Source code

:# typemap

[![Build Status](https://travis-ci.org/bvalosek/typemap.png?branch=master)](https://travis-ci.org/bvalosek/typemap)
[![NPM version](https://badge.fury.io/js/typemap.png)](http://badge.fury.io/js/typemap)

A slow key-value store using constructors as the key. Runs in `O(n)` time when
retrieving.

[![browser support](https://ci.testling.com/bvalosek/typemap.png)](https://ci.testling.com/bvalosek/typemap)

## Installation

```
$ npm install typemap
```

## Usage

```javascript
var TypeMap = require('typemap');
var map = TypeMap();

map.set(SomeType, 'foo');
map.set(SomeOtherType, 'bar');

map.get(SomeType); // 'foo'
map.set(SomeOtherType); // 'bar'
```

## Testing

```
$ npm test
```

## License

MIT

...

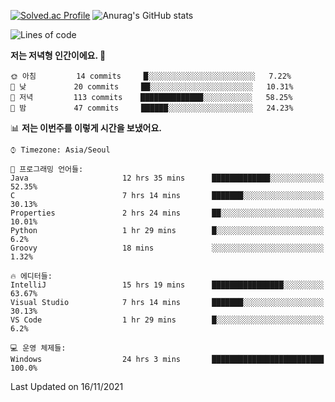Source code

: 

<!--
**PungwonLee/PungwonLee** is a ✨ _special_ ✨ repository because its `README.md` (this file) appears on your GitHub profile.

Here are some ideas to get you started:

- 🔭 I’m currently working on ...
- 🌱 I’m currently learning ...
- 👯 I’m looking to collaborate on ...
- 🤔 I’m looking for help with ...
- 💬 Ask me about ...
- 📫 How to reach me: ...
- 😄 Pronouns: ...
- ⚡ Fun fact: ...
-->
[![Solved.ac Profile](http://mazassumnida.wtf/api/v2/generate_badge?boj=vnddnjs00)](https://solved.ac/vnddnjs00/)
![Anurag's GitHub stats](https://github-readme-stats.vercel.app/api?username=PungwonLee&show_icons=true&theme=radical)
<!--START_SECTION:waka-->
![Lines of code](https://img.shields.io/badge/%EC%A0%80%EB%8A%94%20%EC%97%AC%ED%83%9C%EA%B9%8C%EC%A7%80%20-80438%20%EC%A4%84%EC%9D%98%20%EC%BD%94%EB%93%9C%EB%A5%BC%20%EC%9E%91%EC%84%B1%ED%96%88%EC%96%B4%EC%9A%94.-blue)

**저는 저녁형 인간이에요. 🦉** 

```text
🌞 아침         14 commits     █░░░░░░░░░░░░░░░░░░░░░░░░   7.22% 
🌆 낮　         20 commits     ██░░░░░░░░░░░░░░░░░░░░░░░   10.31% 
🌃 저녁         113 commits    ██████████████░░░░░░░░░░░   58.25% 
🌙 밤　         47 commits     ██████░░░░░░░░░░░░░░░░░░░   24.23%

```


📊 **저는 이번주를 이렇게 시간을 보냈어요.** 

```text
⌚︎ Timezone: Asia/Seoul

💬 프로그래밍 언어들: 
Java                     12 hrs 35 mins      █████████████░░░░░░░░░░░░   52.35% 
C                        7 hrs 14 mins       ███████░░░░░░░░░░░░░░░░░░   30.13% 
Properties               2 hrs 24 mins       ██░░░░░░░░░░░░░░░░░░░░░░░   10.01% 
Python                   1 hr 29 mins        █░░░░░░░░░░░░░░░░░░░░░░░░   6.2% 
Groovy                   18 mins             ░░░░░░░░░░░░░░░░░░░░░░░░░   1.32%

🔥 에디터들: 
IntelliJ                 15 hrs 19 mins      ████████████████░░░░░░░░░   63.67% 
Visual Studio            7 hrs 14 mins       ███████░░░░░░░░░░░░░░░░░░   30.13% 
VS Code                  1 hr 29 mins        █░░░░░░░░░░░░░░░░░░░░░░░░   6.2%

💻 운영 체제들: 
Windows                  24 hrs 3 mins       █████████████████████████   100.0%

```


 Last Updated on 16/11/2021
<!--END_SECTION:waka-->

## PROBLEM DETAILS
In the records above, how many lines contain the word "SomeType"? State only the number.

## RESULT OF THIS EXERCISE
2